_TASK GOAL_: Across the whole listing, find how many lines contain "余誓以至誠", then write that number and nothing else.

_SOURCE MATERIAL_:
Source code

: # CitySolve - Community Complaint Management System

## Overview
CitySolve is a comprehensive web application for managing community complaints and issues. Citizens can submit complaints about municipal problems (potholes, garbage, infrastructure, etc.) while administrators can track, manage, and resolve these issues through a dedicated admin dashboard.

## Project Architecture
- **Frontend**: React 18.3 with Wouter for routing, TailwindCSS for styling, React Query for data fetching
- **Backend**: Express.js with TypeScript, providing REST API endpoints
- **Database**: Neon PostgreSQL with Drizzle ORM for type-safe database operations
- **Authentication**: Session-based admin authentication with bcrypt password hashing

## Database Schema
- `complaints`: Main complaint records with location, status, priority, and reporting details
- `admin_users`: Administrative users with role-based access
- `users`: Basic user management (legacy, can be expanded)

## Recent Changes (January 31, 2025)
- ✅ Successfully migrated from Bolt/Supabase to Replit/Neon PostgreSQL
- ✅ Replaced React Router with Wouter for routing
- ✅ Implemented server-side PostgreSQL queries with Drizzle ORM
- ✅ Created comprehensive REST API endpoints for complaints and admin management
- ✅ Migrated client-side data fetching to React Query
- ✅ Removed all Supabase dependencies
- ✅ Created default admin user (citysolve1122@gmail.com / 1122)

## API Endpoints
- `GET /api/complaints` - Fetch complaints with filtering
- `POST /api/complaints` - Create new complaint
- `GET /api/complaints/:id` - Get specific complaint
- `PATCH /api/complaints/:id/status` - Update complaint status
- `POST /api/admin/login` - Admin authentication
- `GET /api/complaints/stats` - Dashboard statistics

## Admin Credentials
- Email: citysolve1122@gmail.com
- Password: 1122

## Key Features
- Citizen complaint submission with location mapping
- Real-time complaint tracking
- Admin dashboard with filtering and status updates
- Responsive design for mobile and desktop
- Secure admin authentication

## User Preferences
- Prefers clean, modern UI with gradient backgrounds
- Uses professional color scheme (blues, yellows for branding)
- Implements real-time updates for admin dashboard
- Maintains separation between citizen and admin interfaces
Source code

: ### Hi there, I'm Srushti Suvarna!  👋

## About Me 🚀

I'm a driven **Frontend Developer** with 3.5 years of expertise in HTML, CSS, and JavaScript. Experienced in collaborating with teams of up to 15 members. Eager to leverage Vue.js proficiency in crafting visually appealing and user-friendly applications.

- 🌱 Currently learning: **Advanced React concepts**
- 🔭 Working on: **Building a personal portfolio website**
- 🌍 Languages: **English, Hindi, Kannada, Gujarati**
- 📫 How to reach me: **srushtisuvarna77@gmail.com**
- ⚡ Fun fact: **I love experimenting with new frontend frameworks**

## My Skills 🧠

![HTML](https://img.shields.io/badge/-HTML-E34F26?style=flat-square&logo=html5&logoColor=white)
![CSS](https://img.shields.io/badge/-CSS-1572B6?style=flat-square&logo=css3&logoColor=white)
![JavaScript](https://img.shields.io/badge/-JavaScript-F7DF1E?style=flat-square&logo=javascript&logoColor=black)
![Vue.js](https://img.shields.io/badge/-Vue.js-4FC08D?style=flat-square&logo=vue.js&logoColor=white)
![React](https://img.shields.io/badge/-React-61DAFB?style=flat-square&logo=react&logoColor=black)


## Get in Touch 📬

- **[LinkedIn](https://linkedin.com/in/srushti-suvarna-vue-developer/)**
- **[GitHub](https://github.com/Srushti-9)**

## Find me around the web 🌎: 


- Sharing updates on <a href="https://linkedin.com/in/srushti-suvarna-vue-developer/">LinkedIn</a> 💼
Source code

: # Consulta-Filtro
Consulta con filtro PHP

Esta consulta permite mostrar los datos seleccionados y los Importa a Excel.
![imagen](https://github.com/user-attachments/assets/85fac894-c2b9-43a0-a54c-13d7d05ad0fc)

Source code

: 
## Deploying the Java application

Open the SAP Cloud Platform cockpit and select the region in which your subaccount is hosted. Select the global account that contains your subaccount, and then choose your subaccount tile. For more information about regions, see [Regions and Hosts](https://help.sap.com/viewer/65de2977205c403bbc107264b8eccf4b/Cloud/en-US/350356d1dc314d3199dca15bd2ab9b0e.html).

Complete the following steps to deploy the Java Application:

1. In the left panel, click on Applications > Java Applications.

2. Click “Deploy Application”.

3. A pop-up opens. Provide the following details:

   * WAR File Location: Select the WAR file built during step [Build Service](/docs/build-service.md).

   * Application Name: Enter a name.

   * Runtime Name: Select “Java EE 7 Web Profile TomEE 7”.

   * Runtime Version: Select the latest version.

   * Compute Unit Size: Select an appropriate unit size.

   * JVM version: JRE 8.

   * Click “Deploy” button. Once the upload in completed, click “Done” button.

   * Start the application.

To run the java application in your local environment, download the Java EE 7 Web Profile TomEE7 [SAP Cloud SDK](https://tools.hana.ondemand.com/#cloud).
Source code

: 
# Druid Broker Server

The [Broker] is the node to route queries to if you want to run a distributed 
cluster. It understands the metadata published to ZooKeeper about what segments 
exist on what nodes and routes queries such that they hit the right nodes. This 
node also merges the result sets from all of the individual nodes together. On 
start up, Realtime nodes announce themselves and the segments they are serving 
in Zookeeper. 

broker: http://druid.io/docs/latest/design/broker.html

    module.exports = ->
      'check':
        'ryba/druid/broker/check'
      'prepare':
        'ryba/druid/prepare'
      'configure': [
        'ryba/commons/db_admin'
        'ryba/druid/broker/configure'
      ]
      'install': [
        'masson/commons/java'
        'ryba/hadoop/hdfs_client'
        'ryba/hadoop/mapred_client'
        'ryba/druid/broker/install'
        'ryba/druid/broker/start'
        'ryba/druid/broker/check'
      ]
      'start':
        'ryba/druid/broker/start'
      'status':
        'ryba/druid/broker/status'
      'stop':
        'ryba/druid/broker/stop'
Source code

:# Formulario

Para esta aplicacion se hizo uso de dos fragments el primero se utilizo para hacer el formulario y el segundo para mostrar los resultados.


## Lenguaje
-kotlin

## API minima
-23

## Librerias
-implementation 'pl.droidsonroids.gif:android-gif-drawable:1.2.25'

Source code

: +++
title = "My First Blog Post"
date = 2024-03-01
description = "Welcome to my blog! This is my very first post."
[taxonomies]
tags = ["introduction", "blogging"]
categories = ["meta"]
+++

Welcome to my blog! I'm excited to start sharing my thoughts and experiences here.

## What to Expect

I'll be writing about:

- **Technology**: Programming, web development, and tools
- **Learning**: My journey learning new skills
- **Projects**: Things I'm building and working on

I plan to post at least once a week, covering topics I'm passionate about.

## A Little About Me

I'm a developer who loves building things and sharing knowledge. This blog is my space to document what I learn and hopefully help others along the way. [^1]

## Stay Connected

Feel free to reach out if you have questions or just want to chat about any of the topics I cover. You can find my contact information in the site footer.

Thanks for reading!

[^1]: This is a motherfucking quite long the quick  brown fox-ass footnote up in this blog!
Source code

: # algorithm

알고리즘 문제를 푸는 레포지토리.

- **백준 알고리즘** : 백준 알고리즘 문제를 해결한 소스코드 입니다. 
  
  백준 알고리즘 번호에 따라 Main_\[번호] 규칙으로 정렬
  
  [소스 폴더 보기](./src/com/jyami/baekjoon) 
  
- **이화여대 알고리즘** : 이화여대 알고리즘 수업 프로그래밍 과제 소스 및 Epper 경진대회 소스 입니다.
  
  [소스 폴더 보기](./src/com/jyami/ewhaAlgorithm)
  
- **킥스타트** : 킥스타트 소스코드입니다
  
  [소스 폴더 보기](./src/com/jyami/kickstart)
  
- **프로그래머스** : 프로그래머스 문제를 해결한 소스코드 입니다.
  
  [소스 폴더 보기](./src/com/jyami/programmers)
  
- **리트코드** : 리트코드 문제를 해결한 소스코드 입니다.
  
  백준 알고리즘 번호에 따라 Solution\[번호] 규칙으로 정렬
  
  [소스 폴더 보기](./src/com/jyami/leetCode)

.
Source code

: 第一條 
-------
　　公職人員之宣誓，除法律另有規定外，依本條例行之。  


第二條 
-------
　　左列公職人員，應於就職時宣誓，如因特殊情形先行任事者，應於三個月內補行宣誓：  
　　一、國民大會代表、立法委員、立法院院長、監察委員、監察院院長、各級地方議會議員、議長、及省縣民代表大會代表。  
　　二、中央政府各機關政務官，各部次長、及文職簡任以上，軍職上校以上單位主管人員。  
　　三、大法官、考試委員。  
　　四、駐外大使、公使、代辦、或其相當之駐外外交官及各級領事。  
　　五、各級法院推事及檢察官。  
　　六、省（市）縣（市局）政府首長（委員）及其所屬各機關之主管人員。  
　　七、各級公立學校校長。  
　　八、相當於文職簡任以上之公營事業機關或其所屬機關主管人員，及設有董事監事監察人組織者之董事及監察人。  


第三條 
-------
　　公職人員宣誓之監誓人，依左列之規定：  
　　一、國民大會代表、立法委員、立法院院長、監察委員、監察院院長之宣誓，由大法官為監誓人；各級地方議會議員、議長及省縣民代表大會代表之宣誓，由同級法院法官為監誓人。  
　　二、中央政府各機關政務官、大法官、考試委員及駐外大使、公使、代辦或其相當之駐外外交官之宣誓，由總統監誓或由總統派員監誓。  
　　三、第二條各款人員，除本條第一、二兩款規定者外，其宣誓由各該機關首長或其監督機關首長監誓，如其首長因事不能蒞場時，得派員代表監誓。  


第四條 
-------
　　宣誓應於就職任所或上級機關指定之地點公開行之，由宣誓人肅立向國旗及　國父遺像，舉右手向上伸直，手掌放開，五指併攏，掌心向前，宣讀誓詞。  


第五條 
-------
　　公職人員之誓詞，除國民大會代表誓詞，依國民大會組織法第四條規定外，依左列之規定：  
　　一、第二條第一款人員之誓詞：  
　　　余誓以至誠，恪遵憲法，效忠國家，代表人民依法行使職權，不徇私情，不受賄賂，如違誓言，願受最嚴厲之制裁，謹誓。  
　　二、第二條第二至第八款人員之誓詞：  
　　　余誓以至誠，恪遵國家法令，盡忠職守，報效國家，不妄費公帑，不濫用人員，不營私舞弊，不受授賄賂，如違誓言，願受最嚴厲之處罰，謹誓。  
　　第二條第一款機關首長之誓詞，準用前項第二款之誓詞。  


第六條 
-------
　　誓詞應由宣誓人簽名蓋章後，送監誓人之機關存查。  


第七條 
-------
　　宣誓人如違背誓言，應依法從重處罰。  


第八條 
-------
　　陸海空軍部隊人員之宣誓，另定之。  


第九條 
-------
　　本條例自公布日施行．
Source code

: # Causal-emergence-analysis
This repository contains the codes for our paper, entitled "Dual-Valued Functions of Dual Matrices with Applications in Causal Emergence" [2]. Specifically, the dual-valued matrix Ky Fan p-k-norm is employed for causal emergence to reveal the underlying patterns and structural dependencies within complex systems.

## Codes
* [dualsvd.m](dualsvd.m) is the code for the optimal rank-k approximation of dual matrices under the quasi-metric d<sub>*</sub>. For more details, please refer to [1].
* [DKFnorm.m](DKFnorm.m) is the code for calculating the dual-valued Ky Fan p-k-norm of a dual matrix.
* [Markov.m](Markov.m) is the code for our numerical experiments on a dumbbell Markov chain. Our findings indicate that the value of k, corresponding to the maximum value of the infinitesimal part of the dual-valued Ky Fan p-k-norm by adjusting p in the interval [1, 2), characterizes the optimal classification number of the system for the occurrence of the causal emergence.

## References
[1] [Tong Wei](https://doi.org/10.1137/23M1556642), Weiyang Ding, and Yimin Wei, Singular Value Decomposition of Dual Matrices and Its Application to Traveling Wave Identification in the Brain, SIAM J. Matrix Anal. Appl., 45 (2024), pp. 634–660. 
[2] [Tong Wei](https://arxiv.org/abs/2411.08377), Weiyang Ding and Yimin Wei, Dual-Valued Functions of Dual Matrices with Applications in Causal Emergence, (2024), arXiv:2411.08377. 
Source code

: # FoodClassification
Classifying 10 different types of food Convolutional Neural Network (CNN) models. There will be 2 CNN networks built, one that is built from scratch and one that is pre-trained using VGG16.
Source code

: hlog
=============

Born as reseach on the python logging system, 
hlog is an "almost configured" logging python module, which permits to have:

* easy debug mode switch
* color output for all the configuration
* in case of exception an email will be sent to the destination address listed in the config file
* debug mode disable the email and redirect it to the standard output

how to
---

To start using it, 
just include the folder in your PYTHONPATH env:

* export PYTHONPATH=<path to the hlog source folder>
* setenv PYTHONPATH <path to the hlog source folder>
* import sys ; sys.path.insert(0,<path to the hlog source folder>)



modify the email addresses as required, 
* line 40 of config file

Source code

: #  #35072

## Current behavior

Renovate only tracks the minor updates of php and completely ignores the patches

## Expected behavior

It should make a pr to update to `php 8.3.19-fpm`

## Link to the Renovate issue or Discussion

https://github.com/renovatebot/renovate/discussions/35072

_REPLY_: 2